There is definitely a tiered approach. For example, there is a partial sale leaseback. This means that a portion of the building is leased back while a portion remains vacant, giving some upside to a potential investor. For example, there may be a 100,000-square-foot office building and during the pandemic they realized they now only need 60,000 square feet. They can lease back that portion while the investor would put together a strategy to lease up the remaining 40,000 square feet. There is also a short-term sale leaseback. A company may know in the next 2-3 years they plan on vacating a building. If the building is sold with some sort of income on it, it gives a future investor some cash flow while the building is repositioned or leased. As a result, an owner would get more value than if they just sold it completely vacant.
With interest rates likely on the rise, how do you see demand for sale leasebacks shifting?

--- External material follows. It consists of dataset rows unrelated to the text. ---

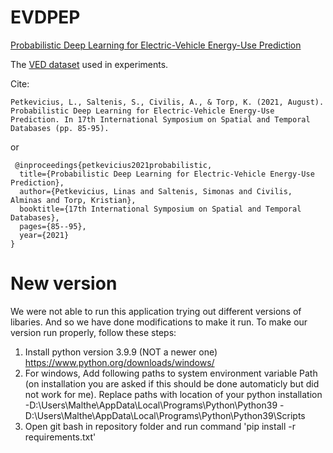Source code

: # EVDPEP
[Probabilistic Deep Learning for Electric-Vehicle Energy-Use Prediction](https://dl.acm.org/doi/fullHtml/10.1145/3469830.3470915)


The [VED dataset](https://drive.google.com/drive/folders/1NxGQzGXARK7qCSMHlsuL-Ovrl-0itisL?usp=sharing) used in experiments.


Cite:

    Petkevicius, L., Saltenis, S., Civilis, A., & Torp, K. (2021, August). Probabilistic Deep Learning for Electric-Vehicle Energy-Use Prediction. In 17th International Symposium on Spatial and Temporal Databases (pp. 85-95).
    
or


     @inproceedings{petkevicius2021probabilistic,
      title={Probabilistic Deep Learning for Electric-Vehicle Energy-Use Prediction},
      author={Petkevicius, Linas and Saltenis, Simonas and Civilis, Alminas and Torp, Kristian},
      booktitle={17th International Symposium on Spatial and Temporal Databases},
      pages={85--95},
      year={2021}
    }

# New version
We were not able to run this application trying out different versions of libaries. And so we have done modifications to make it run. To make our version run properly, follow these steps:

1. Install python version 3.9.9 (NOT a newer one) https://www.python.org/downloads/windows/
2. For windows, Add following paths to system environment variable Path (on installation you are asked if this should be done automaticly but did not work for me). Replace paths with location of your python installation
-D:\Users\Malthe\AppData\Local\Programs\Python\Python39
-D:\Users\Malthe\AppData\Local\Programs\Python\Python39\Scripts
3. Open git bash in repository folder and run command 'pip install -r requirements.txt'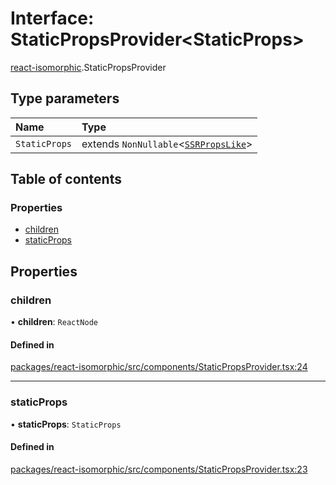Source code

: # Interface: StaticPropsProvider<StaticProps\>

[react-isomorphic](../modules/react_isomorphic.md).StaticPropsProvider

## Type parameters

| Name | Type |
| :------ | :------ |
| `StaticProps` | extends `NonNullable`<[`SSRPropsLike`](../modules/react_isomorphic.md#ssrpropslike)\> |

## Table of contents

### Properties

- [children](react_isomorphic.StaticPropsProvider.md#children)
- [staticProps](react_isomorphic.StaticPropsProvider.md#staticprops)

## Properties

### children

• **children**: `ReactNode`

#### Defined in

[packages/react-isomorphic/src/components/StaticPropsProvider.tsx:24](https://github.com/nirrius/keywork/blob/361509a/packages/react-isomorphic/src/components/StaticPropsProvider.tsx#L24)

___

### staticProps

• **staticProps**: `StaticProps`

#### Defined in

[packages/react-isomorphic/src/components/StaticPropsProvider.tsx:23](https://github.com/nirrius/keywork/blob/361509a/packages/react-isomorphic/src/components/StaticPropsProvider.tsx#L23)
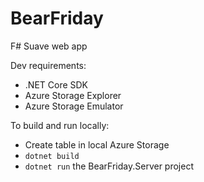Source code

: 
# BearFriday

F# Suave web app

Dev requirements:

* .NET Core SDK
* Azure Storage Explorer 
* Azure Storage Emulator

To build and run locally:

* Create table in local Azure Storage
* `dotnet build`
* `dotnet run` the BearFriday.Server project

We are predicting an increase in interest rates over the next 12-18 months because the odds are high that the 10-year treasury will hit 2% in 2021. In March, we were at 1.7%. At the end of February we were at 1.3% and this indicates a steep, rapid increase. The Central Bank declined to extend a rule expiring at the end of March that relaxed the supplementary leverage ratio for banks during the pandemic. This decision could potentially have some adverse effects if, in response, banks sell some of their treasury holdings. This could send yields even higher at a time when a rapid rise in rates is already making investors nervous. But, what does this have to do with sale leasebacks and how we see demand shifting? A couple comments: 1. Back in Oct 2018, the 10-year treasury hit the highest point during the past 5 years at 3.2%. In the net lease market, this was one of our strongest years with $70 billion in sales volume and historically low cap rates. On average, cap rates hovered around 6.19% across the industry. 2. Where were average cap rates in 2020 with the 10-year treasury close to zero? 6.19% across the industry. Why would this be? Last year in the net lease sector we saw the rise of Essential Real Estate. This is real estate that is vital to not only the daily lives of Americans, but also mission-critical to the operations of a company. Think drug stores, grocery stores, data centers with our insatiable need to stream entertainment or Zoom calls so that we can work or kids go to school. 3. Therefore, if a company owns essential, mission-critical real estate, we believe it will continue to be a seller’s market over the next 12-18 months and a prime candidate for a sale leaseback transaction. 4. Where we are really seeing this play out is in the industrial sector. What the pandemic taught us is, at the end of the day, you can’t manufacture from home and these facilities proved invaluable. Industrial has been a growing category for a while, but now we are seeing funds and groups that traditionally pursued other categories specifically raising money for industrial sale leasebacks. With this dislocation of supply and demand and money pouring into the category, we believe cap rates will remain stable if not lower for the category assuming that the 10-year treasury increases at a measured, moderated speed rather than super aggressively.
Is there anything you would like to end with?
I would say that right now the market is ripe for sale leasebacks. Generally speaking, investors are moving into essential, mission-critical assets as a result of the pandemic. There is a flight to safety. We saw this during the financial crisis back in 2009 and 2010 in which investors sought security and stability with long-term leases and credit and we are seeing it today. It’s the place to allocate capital, making it a seller’s market, especially for industrial users, so it's a great time to consider it.